(Stored data entries)
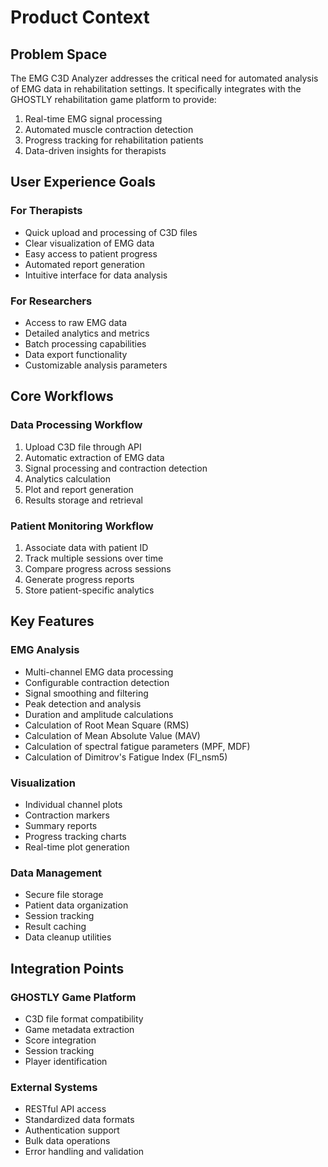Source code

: # Product Context

## Problem Space
The EMG C3D Analyzer addresses the critical need for automated analysis of EMG data in rehabilitation settings. It specifically integrates with the GHOSTLY rehabilitation game platform to provide:

1. Real-time EMG signal processing
2. Automated muscle contraction detection
3. Progress tracking for rehabilitation patients
4. Data-driven insights for therapists

## User Experience Goals

### For Therapists
- Quick upload and processing of C3D files
- Clear visualization of EMG data
- Easy access to patient progress
- Automated report generation
- Intuitive interface for data analysis

### For Researchers
- Access to raw EMG data
- Detailed analytics and metrics
- Batch processing capabilities
- Data export functionality
- Customizable analysis parameters

## Core Workflows

### Data Processing Workflow
1. Upload C3D file through API
2. Automatic extraction of EMG data
3. Signal processing and contraction detection
4. Analytics calculation
5. Plot and report generation
6. Results storage and retrieval

### Patient Monitoring Workflow
1. Associate data with patient ID
2. Track multiple sessions over time
3. Compare progress across sessions
4. Generate progress reports
5. Store patient-specific analytics

## Key Features

### EMG Analysis
- Multi-channel EMG data processing
- Configurable contraction detection
- Signal smoothing and filtering
- Peak detection and analysis
- Duration and amplitude calculations
- Calculation of Root Mean Square (RMS)
- Calculation of Mean Absolute Value (MAV)
- Calculation of spectral fatigue parameters (MPF, MDF)
- Calculation of Dimitrov's Fatigue Index (FI_nsm5)

### Visualization
- Individual channel plots
- Contraction markers
- Summary reports
- Progress tracking charts
- Real-time plot generation

### Data Management
- Secure file storage
- Patient data organization
- Session tracking
- Result caching
- Data cleanup utilities

## Integration Points

### GHOSTLY Game Platform
- C3D file format compatibility
- Game metadata extraction
- Score integration
- Session tracking
- Player identification

### External Systems
- RESTful API access
- Standardized data formats
- Authentication support
- Bulk data operations
- Error handling and validation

| Problem description |
Using only the entries above, output the line with "## Problem Space", the line with "- Calculation of Root Mean Square (RMS)", and all lines between them, exactly as they stand.

| Exercise solution |
## Problem Space
The EMG C3D Analyzer addresses the critical need for automated analysis of EMG data in rehabilitation settings. It specifically integrates with the GHOSTLY rehabilitation game platform to provide:

1. Real-time EMG signal processing
2. Automated muscle contraction detection
3. Progress tracking for rehabilitation patients
4. Data-driven insights for therapists

## User Experience Goals

### For Therapists
- Quick upload and processing of C3D files
- Clear visualization of EMG data
- Easy access to patient progress
- Automated report generation
- Intuitive interface for data analysis

### For Researchers
- Access to raw EMG data
- Detailed analytics and metrics
- Batch processing capabilities
- Data export functionality
- Customizable analysis parameters

## Core Workflows

### Data Processing Workflow
1. Upload C3D file through API
2. Automatic extraction of EMG data
3. Signal processing and contraction detection
4. Analytics calculation
5. Plot and report generation
6. Results storage and retrieval

### Patient Monitoring Workflow
1. Associate data with patient ID
2. Track multiple sessions over time
3. Compare progress across sessions
4. Generate progress reports
5. Store patient-specific analytics

## Key Features

### EMG Analysis
- Multi-channel EMG data processing
- Configurable contraction detection
- Signal smoothing and filtering
- Peak detection and analysis
- Duration and amplitude calculations
- Calculation of Root Mean Square (RMS)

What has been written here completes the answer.